*DATA LISTING*.
= Beginning of Section =
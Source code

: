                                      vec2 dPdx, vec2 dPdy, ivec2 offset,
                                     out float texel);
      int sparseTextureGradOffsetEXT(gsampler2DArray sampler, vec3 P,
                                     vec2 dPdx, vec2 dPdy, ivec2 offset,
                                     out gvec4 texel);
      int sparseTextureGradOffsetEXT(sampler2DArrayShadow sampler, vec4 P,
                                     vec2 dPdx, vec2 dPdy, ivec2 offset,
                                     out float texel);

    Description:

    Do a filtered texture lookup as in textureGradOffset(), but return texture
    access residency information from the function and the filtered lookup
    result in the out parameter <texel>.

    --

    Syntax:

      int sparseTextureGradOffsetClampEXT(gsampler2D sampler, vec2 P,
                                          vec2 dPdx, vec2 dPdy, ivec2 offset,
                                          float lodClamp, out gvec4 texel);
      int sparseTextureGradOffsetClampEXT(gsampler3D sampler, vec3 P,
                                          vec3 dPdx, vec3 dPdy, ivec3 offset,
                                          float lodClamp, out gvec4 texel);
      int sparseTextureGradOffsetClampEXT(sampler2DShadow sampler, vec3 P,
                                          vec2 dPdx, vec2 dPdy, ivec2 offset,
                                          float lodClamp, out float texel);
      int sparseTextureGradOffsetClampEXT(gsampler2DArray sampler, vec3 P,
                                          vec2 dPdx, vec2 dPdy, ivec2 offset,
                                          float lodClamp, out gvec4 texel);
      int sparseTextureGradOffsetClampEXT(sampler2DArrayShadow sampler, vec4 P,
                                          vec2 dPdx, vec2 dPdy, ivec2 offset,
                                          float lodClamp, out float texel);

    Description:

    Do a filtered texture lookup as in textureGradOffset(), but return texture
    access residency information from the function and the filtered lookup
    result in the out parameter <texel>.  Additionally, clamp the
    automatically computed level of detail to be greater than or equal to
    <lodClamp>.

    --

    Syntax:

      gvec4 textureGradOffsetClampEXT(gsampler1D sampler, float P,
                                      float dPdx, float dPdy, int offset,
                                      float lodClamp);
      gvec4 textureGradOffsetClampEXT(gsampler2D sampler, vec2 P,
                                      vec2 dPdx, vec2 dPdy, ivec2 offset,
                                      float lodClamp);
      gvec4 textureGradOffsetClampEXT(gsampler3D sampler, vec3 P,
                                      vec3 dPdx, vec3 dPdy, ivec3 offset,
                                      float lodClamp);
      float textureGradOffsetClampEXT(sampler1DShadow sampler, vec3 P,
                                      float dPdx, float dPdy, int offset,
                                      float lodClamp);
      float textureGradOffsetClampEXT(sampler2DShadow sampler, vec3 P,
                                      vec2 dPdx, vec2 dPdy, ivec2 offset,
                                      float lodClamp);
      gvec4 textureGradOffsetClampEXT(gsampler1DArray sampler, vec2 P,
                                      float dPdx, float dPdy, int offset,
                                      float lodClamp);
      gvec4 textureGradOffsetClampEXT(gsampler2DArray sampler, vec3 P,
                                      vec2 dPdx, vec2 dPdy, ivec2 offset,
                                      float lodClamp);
= End of Section =
= Beginning of Section =
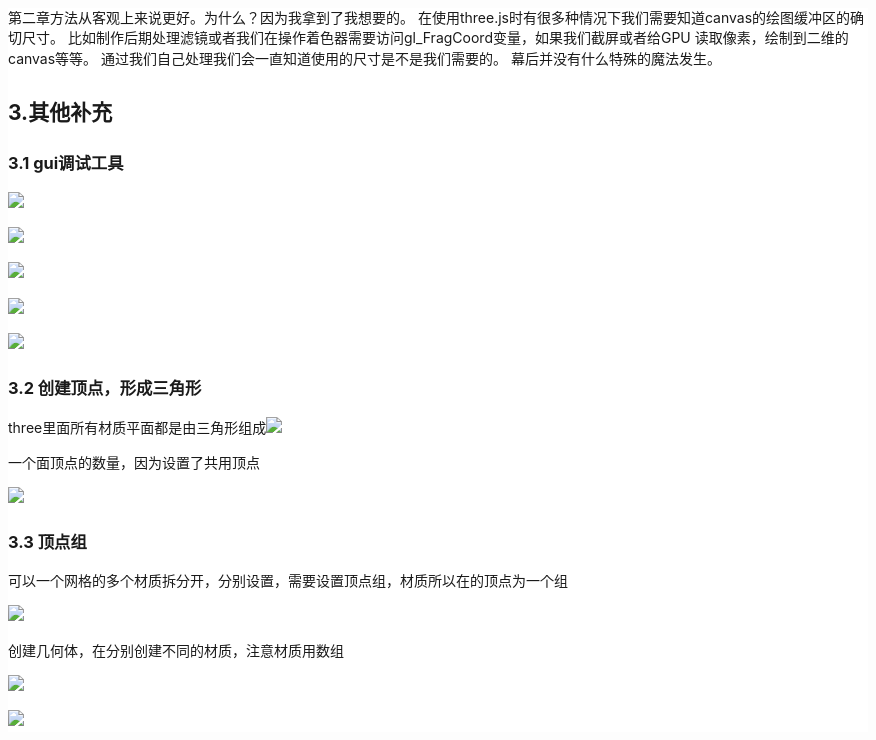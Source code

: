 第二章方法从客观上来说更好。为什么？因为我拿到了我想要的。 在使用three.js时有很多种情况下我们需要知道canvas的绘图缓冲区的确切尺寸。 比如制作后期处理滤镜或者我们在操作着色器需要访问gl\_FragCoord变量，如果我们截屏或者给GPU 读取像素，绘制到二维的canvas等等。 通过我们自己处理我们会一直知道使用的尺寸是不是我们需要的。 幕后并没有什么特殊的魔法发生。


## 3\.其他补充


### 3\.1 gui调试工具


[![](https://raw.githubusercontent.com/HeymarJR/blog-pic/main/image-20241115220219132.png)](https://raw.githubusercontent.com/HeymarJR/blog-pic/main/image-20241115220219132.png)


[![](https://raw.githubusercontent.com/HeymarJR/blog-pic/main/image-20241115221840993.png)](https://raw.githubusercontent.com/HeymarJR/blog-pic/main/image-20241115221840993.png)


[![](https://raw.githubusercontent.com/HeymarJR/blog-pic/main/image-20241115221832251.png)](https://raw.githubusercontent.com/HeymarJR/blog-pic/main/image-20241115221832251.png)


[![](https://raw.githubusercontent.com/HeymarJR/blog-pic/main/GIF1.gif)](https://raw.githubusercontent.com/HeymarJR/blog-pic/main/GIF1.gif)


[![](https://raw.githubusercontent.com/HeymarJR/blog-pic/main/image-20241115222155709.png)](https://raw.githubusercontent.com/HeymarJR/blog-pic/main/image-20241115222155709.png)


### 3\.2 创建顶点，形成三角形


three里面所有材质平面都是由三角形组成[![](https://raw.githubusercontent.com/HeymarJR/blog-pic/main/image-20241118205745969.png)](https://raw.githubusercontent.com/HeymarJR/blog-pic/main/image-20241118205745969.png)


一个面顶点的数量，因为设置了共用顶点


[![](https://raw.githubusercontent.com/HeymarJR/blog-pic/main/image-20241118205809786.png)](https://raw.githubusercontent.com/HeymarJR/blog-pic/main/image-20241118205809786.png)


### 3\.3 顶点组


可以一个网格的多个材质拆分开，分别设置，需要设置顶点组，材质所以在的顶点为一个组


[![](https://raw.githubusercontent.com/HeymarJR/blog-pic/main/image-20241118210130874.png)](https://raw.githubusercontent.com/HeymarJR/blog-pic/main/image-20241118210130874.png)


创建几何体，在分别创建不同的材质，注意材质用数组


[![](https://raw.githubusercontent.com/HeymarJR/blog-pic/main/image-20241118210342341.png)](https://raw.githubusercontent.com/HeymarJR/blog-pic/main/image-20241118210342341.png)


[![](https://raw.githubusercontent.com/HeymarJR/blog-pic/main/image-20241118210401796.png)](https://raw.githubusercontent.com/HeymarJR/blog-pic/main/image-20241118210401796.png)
= End of Section =
In the records above, how many lines contain the word "sparseTextureGradOffsetEXT"? State only the number.

*RESPONSE FOR THIS EXERCISE*.
2